Spacing between values. For any output out, this is the distance between two adjacent values, out[i+1] - out[i]. The default step size is 1. If step is specified as a position argument, start must also be given.
The type of the output array. If dtype is not given, infer the data type from the other input arguments.
The device on which to place the created array. Default: None. For Array-API interoperability only, so must be "cpu" if passed.
New in version 2.0.0.
Reference object to allow the creation of arrays which are not NumPy arrays. If an array-like passed in as like supports the __array_function__ protocol, the result will be defined by it. In this case, it ensures the creation of an array object compatible with that passed in via this argument.
New in version 1.20.0.
Array of evenly spaced values.
For floating point arguments, the length of the result is ceil((stop - start)/step). Because of floating point overflow, this rule may result in the last element of out being greater than stop.
Warning
The length of the output might not be numerically stable.
Another stability issue is due to the internal implementation of numpy.arange. The actual step value used to populate the array is dtype(start + step) - dtype(start) and not step. Precision loss can occur here, due to casting or due to using floating points when start is much larger than step. This can lead to unexpected behaviour.
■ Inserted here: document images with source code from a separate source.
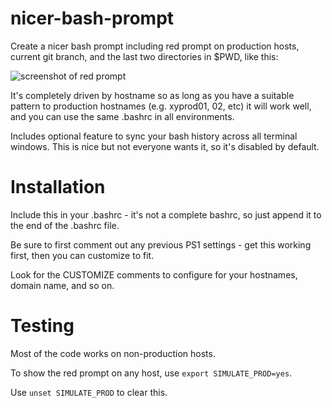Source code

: nicer-bash-prompt
=================

Create a nicer bash prompt including red prompt on production hosts, current
git branch, and the last two directories in $PWD, like this:

![screenshot of red prompt](http://i.imgur.com/aLbWw3Z.png)

It's completely driven by hostname so as long as you have a suitable pattern to
production hostnames (e.g. xyprod01, 02, etc) it will work well, and you can
use the same .bashrc in all environments.

Includes optional feature to sync your bash history across all terminal
windows.  This is nice but not everyone wants it, so it's disabled by default.

Installation
============

Include this in your .bashrc - it's not a complete bashrc, so just append it to
the end of the .bashrc file.

Be sure to first comment out any previous PS1 settings - get this working
first, then you can customize to fit.

Look for the CUSTOMIZE comments to configure for your hostnames, domain name,
and so on.


Testing
=======

Most of the code works on non-production hosts.

To show the red prompt on any host, use `export SIMULATE_PROD=yes`. 

Use `unset SIMULATE_PROD` to clear this.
For example:
>>> np.arange(0, 5, 0.5, dtype=int) array([0, 0, 0, 0, 0, 0, 0, 0, 0, 0]) >>> np.arange(-3, 3, 0.5, dtype=int) array([-3, -2, -1, 0, 1, 2, 3, 4, 5, 6, 7, 8])
In such cases, the use of numpy.linspace should be preferred.
The built-in range generates Python built-in integers that have arbitrary size, while numpy.arange produces numpy.int32 or numpy.int64 numbers. This may result in incorrect results for large integer values:
>>> power = 40 >>> modulo = 10000 >>> x1 = [(n ** power) % modulo for n in range(8)] >>> x2 = [(n ** power) % modulo for n in np.arange(8)] >>> print(x1) [0, 1, 7776, 8801, 6176, 625, 6576, 4001] # correct >>> print(x2) [0, 1, 7776, 7185, 0, 5969, 4816, 3361] # incorrect
Examples
>>> import numpy as np >>> np.arange(3) array([0, 1, 2]) >>> np.arange(3.0) array([ 0., 1., 2.]) >>> np.arange(3,7) array([3, 4, 5, 6]) >>> np.arange(3,7,2) array([3, 5])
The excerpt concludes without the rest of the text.